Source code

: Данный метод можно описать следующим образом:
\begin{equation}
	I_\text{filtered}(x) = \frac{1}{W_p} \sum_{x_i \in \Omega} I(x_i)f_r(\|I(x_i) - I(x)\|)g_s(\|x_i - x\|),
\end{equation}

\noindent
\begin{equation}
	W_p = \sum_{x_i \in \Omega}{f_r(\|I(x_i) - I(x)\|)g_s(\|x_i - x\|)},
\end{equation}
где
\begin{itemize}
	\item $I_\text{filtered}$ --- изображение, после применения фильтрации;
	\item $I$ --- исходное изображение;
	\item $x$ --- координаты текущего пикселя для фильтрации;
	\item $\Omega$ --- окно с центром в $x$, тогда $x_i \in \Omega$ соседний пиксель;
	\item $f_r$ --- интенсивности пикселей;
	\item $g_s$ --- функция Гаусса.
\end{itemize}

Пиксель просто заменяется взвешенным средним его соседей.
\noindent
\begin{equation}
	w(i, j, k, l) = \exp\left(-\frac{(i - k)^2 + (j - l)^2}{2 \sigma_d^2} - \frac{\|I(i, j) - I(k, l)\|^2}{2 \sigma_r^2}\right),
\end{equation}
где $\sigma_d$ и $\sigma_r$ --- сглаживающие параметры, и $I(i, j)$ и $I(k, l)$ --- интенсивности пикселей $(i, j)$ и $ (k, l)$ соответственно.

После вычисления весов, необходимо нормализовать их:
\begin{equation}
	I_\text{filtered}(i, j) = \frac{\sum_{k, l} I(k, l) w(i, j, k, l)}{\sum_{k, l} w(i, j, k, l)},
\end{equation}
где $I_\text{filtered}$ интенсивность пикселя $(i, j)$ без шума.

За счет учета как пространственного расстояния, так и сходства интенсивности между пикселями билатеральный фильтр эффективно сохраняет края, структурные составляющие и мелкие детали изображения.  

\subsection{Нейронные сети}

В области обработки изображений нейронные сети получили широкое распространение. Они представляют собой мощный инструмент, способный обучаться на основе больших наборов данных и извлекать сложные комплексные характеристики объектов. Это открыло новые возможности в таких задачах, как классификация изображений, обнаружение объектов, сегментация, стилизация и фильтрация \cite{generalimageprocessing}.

---

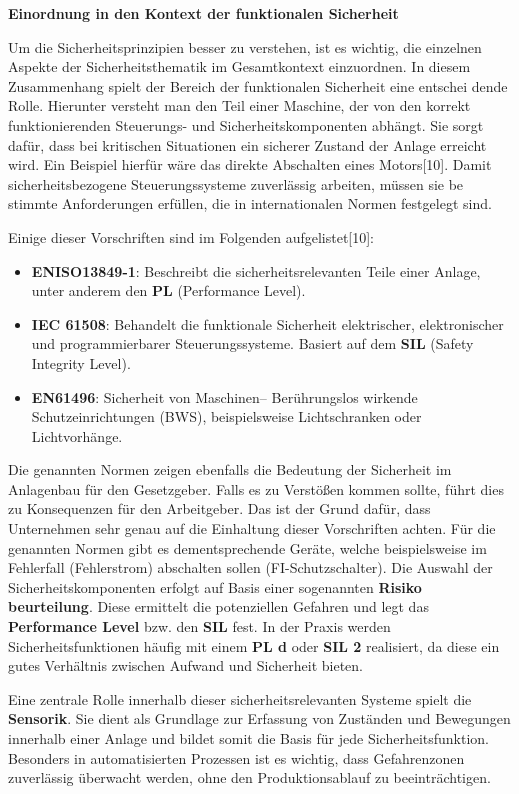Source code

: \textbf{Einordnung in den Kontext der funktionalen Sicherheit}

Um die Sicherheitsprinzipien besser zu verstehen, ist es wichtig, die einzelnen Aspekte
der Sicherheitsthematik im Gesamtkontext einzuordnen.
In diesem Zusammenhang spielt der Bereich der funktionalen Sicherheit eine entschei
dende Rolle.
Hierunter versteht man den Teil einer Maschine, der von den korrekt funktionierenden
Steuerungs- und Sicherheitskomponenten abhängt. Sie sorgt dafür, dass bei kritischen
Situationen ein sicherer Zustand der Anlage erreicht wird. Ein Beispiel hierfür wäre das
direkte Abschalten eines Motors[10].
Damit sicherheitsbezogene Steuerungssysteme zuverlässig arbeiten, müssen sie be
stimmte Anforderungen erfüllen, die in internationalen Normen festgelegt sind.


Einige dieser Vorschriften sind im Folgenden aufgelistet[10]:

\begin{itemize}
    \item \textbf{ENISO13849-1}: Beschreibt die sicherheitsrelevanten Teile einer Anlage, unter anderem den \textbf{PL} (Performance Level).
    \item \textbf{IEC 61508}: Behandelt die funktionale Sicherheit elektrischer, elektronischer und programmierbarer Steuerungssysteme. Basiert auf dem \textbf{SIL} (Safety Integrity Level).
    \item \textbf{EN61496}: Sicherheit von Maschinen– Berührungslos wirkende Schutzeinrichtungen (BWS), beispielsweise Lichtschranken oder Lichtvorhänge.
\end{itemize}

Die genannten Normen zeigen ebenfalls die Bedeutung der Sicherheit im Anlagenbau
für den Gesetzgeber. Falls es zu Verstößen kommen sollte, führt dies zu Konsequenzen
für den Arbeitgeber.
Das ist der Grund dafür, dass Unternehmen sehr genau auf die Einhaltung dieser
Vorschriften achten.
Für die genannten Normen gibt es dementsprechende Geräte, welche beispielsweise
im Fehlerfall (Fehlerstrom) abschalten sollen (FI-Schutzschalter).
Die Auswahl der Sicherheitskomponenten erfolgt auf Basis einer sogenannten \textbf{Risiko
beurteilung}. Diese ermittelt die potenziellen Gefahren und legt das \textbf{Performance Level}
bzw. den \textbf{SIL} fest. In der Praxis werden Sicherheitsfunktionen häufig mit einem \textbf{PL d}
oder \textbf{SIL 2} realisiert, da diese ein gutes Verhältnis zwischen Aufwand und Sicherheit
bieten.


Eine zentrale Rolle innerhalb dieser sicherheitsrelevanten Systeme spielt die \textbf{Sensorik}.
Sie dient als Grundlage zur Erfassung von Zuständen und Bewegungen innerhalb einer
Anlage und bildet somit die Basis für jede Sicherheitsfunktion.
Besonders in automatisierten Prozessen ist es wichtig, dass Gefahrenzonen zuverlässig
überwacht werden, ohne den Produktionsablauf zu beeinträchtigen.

==

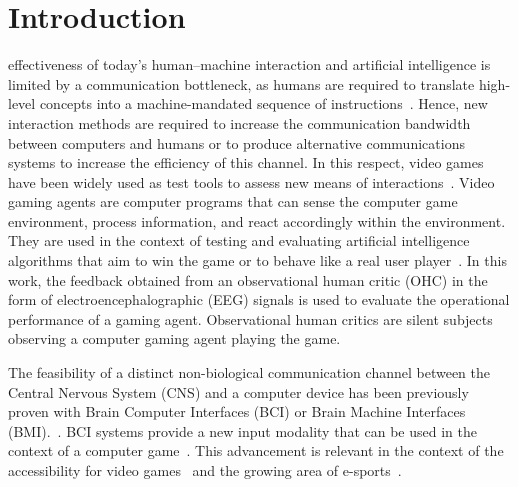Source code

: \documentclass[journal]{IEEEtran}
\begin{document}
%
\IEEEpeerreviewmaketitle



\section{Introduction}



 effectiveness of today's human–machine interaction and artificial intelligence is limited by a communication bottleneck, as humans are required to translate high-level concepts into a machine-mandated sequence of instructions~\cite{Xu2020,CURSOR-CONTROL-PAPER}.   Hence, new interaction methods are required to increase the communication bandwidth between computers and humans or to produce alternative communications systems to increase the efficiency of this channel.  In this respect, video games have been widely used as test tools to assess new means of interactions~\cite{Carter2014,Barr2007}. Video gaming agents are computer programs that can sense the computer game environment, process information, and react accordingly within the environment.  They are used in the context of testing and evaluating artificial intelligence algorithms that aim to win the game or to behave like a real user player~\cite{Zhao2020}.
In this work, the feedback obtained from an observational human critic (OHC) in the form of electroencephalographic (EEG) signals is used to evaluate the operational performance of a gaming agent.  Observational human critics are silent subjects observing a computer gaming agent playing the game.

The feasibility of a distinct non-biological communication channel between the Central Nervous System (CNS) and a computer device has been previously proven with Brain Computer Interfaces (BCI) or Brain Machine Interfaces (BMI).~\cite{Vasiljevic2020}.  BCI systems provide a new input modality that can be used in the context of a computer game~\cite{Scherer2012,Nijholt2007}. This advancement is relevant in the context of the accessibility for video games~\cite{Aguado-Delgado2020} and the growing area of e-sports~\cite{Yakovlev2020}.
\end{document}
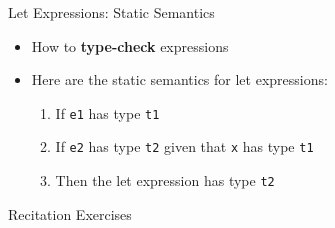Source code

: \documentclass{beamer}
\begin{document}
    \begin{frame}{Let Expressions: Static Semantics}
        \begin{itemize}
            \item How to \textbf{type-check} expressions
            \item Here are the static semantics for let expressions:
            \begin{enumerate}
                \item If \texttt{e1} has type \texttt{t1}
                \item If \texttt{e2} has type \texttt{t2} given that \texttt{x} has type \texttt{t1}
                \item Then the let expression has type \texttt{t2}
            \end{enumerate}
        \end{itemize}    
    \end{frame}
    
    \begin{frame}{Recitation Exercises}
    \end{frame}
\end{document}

# [Try it]
Scan the material above line by line for "that". State how many lines have it, and nothing more.

# [Answer to this problem]
3